**What is expected:**
From the entries, copy out every line in which the word "learning" is found.

**Data to use:**
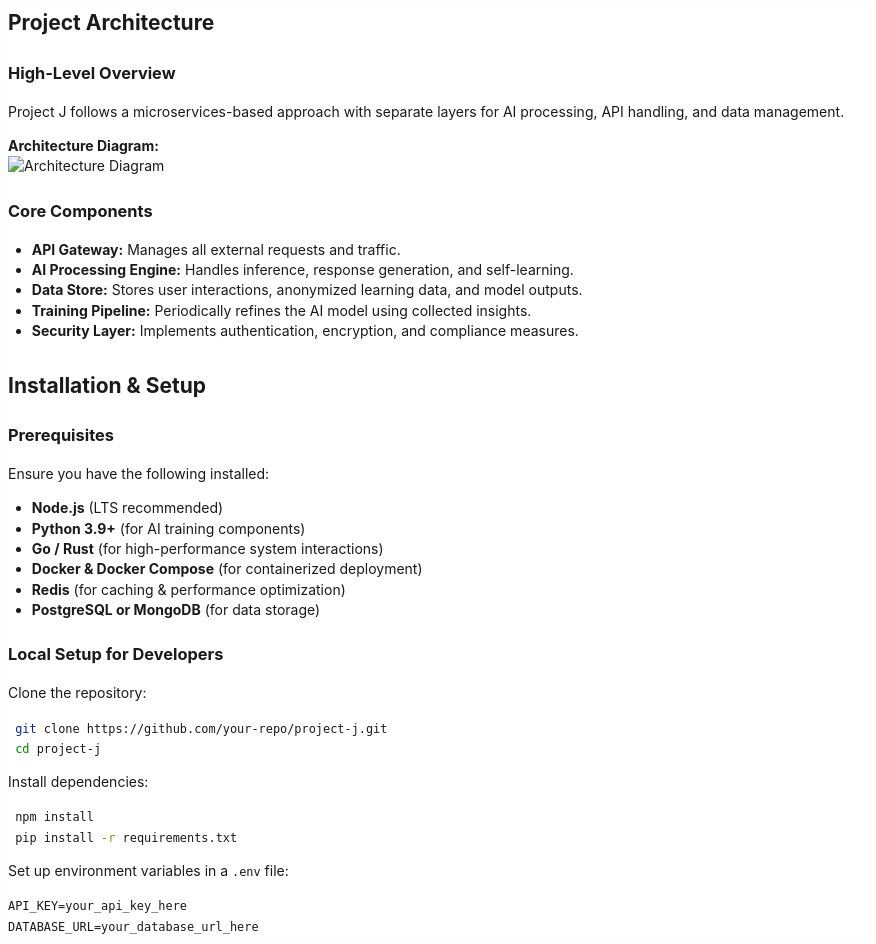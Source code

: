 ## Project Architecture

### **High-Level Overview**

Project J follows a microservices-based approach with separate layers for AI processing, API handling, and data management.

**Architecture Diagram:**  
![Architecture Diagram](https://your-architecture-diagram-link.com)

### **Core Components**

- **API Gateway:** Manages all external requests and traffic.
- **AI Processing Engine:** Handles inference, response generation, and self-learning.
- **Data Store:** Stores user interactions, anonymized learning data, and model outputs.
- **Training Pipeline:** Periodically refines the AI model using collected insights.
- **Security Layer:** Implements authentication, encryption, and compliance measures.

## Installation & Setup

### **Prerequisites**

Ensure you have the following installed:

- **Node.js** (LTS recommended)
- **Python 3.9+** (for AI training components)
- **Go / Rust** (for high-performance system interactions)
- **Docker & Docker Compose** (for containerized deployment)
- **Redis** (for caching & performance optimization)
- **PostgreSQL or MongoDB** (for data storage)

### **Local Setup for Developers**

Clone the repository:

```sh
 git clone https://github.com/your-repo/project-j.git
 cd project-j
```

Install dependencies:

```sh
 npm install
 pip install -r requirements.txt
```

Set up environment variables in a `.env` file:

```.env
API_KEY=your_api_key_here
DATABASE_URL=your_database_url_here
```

--

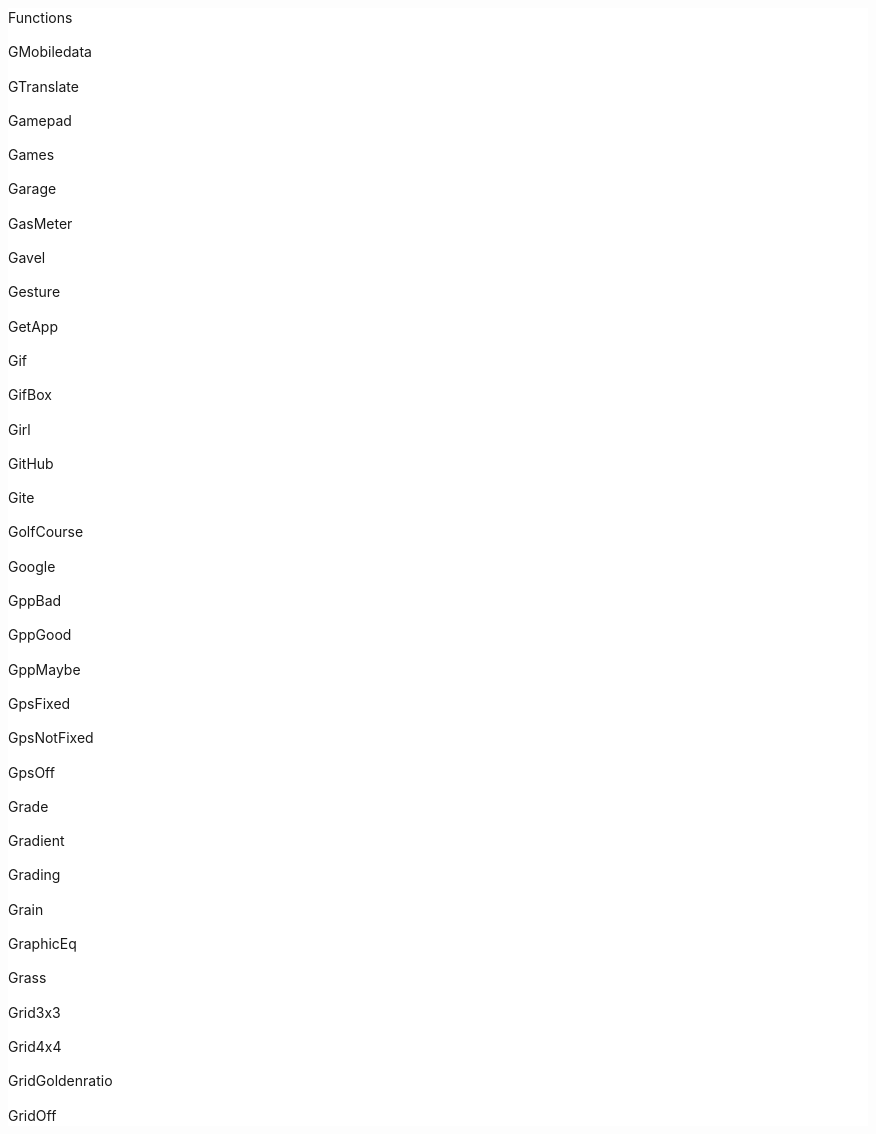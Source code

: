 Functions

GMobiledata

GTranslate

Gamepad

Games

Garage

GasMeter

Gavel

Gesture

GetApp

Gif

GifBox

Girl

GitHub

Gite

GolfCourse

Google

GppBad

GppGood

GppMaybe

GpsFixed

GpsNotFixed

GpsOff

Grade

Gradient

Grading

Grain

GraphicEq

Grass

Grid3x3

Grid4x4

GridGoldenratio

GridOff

**Exercise solution:**
- **AI Processing Engine:** Handles inference, response generation, and self-learning.
- **Data Store:** Stores user interactions, anonymized learning data, and model outputs.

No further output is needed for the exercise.